Grasp and use the power of scientific automatons in this creative sense and their terrible forces are not antagonistic to any fine individualistic quality in man. He will find their collective mechanistic forces capable of bringing to the individual a more adequate life, and the outward expression of the inner man as seen in his environment will be genuine revelation of his inner life and higher purpose. Not until then will America be free!

This new American Liberty is of the sort that declares man free only when he has found his work and effective means to achieve a life of his own. The means once found, he will find his due place. The man of our country will thus make his own way, and grow to the natural place thus due him, promised —yes, promised by our charter, the Declaration of Independence. But this place of his is not to be made over to fit him by reform, nor shall it be brought
own to him by concession, but will become his by his own use of the means at hand. He must himself build a new world. The day of the individual is not over — instead, it is just about to begin. The Machine does not write the doom of Liberty, but is-waiting at man's hand as a peerless tool, for him to use to put foundations beneath a genuine Democracy.

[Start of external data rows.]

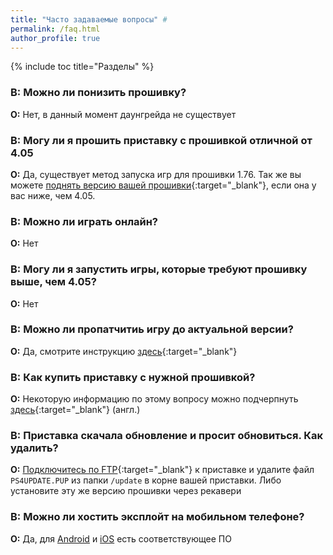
 ```yaml
---
title: "Часто задаваемые вопросы" #
permalink: /faq.html
author_profile: true
---
```


{% include toc title="Разделы" %}

### **В:** Можно ли понизить прошивку?
**О:** Нет, в данный момент даунгрейда не существует

### **В:** Могу ли я прошить приставку с прошивкой отличной от 4.05
**О:** Да, существует метод запуска игр для прошивки 1.76. Так же вы можете [поднять версию вашей прошивки](usb-update){:target="_blank"}, если она у вас ниже, чем 4.05. 

### **В:** Можно ли играть онлайн?
**О:** Нет

### **В:** Могу ли я запустить игры, которые требуют прошивку выше, чем 4.05?
**О:** Нет

### **В:** Можно ли пропатчитиь игру до актуальной версии? 
**О:** Да, смотрите инструкцию [здесь](update-game){:target="_blank"}

### **В:** Как купить приставку с нужной прошивкой? 
**О:** Некоторую информацию по этому вопросу можно подчерпнуть [здесь](https://gbatemp.net/threads/suggestion-ps4-bundles-firmware-list.487337/){:target="_blank"} (англ.)

### **В:** Приставка скачала обновление и просит обновиться. Как удалить? 
**О:** [Подключитесь по FTP](https://ps4.customfw.xyz/games#%D1%83%D1%81%D1%82%D0%B0%D0%BD%D0%BE%D0%B2%D0%BA%D0%B0-%D1%84%D0%B8%D0%BA%D1%81%D0%BE%D0%B2){:target="_blank"} к приставке и удалите файл `PS4UPDATE.PUP` из папки `/update` в корне вашей приставки. Либо установите эту же версию прошивки через рекавери

### **В:** Можно ли хостить эксплойт на мобильном телефоне? 
**О:** Да, для [Android](https://4pda.ru/forum/index.php?showtopic=885825&view=findpost&p=69750206) и [iOS](https://www.psxhax.com/threads/how-to-host-ps4hen-for-airdisk-ios-iphone-guide-by-leslie84.4383/) есть соответствующее ПО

Then the Machine may conquer human drudgery to some purpose, taking it upon itself to broaden, lengthen, strengthen and deepen the life of the simplest man. What limits do we dare imagine to an Art that is organic fruit of an adequate life for the 'individual ! Although this power is now murderous, chained to botch-work and bunglers' ambitions, the creative Artist will take it surely into his hand and, in the name of Liberty, swiftly undo the deadly mischief it has created.
. . .    . . .    . . .

Here ends the early discourse on the Art and Craft of the Machine.

You may find comfort in the reflection that Truth and Liberty have this invincible excellence, that all man does for them or does against them eventually serves them equally well. That fact has comforted me all the intervening years between the first reading of the foregoing discourse and this reading at Princeton . . . the last reading, for I shall never read it again. Tomorrow afternoon there will be — I am afraid — heavy matter also because the question of qualifying the "Machine-made" in American Industries by human elements of STYLE will be, in detail, our subject. There may be matter more subjective and difficult but I do not know what it may be. It will be necessary for us all to give close attention and considerable thought to the subject, "STYLE IN INDUSTRY." We shall see that any hope of such style will mean a crusade against the STYLES.